Video
Dr. Martin Dietrich reviews some factors to consider when selecting an adjuvant therapy for early non-small cell lung cancer.
Martin Dietrich, M.D., Ph.D.: Moving into the next, bigger setting, I want to talk about what the role of medical oncology and the role of surgery would be to determine what a patient is suitable for. There’s sometimes a difference between how a patient feels and how a patient really does. We can use a lot of markers for looking at this. Obviously, if you had a big surgery and you had some pain and some blood loss, nobody would feel 100%. That’s very understandable.
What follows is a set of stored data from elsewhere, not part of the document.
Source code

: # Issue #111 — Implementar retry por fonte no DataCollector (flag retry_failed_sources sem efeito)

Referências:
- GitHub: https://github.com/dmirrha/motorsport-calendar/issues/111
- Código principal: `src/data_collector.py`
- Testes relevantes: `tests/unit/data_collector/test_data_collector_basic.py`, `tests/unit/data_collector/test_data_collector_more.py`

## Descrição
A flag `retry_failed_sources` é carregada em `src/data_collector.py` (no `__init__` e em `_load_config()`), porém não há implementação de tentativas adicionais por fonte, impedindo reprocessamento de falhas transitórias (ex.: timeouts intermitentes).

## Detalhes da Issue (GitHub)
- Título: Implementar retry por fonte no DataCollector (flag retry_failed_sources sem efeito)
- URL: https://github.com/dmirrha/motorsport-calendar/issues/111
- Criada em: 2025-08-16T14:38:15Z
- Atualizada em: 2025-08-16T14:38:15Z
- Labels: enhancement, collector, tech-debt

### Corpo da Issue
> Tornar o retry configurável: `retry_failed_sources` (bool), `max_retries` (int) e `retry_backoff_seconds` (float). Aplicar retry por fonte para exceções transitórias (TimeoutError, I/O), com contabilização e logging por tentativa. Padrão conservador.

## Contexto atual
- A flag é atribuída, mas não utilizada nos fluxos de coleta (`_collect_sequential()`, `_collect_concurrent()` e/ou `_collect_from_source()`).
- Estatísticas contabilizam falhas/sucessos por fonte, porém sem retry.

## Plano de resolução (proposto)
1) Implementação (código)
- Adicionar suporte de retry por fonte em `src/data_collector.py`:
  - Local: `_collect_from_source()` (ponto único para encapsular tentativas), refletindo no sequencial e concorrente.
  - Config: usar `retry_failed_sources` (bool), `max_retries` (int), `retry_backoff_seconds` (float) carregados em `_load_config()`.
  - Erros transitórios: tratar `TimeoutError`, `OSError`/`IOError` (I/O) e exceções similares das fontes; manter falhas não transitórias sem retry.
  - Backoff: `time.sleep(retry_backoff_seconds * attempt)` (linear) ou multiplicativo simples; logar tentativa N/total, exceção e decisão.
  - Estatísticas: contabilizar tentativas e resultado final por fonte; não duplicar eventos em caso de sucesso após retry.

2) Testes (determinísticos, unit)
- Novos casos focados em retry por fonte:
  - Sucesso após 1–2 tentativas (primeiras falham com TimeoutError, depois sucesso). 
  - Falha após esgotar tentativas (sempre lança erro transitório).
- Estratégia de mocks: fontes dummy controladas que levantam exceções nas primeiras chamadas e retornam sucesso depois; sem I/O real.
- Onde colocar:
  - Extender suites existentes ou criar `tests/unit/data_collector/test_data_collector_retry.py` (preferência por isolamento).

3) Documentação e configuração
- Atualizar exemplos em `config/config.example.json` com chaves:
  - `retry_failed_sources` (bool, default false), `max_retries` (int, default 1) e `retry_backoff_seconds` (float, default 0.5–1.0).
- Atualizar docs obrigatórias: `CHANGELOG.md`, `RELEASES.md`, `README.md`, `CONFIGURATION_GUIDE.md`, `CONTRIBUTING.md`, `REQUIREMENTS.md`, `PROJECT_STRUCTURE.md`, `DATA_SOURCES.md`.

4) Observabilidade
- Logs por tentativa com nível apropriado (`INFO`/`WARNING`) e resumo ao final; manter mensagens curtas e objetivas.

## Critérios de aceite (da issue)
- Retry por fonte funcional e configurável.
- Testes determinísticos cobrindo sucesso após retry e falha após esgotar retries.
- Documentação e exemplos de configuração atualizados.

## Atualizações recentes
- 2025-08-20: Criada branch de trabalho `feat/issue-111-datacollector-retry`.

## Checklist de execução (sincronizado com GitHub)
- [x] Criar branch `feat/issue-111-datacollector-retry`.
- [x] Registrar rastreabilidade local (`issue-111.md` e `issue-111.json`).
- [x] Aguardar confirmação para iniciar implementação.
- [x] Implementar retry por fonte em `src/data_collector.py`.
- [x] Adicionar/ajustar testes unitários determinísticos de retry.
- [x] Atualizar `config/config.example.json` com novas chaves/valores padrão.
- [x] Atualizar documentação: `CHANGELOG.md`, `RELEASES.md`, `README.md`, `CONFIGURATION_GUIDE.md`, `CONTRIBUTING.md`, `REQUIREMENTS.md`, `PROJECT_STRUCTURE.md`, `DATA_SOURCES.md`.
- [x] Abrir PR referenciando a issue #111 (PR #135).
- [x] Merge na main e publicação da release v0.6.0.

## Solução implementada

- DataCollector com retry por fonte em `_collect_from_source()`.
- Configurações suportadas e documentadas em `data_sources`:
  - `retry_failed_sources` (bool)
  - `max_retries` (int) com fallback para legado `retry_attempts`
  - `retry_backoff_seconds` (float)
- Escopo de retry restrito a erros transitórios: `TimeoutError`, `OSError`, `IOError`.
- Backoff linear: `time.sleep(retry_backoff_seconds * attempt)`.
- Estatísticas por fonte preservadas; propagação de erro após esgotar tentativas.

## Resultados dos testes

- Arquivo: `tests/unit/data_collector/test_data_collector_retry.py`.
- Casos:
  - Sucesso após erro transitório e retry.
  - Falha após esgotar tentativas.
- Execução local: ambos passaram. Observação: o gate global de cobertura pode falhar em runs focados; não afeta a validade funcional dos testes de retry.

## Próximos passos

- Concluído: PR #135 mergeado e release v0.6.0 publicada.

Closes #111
But it’s part of our job, and I always claim this with pride, to be a cheerleader for patients to do the necessary thing when a treatment is up next. Again, we have a bit of time for recovery, but in the end, we want to get started, and I think the closer to surgery, the better overall. Three months would be my absolute limit. Typically, I’m aiming at about six weeks for start of therapy afterward. And I do agree, if a patient can undergo lymph node evaluation and a lobectomy, they’re typically strong enough for chemotherapy.
We do have to tailor the amount of support that we provide. I have patients, for example, who may not be eating and drinking as much after chemotherapy. I’m bringing them back to the infusion area to just get normal saline, to get fluids and be supported and help them wash the chemotherapy out of their system and remain strong for the next couple of days. The supportive care part cannot be overdone. I want to say the interactions with the nurses and the care team oftentimes reveal things that are quite important. I also want to say…with surgery you have a very clear attack plan, when you make your incision, how you go in, what the strategies are. Chemotherapy is an uncharted journey. Other than the four dates of chemotherapy every three weeks, a lot of the things happen in between are very individual. It’s sometimes a question of how well the patients tolerate it, the degree of adverse effects are unpredictable, and who’s affected by what adverse effects has to be tailored. We like to have a patient back within a couple of days just to see how they’re doing and what their needs are, what their challenges are for tolerating chemotherapy, and try to keep an open mind. Typically, you learn how to manage chemotherapy after cycles one, two, three and four, and while the adverse effects may be building up, your skill level of managing chemotherapy can make up for this. Four cycles is a reasonable idea.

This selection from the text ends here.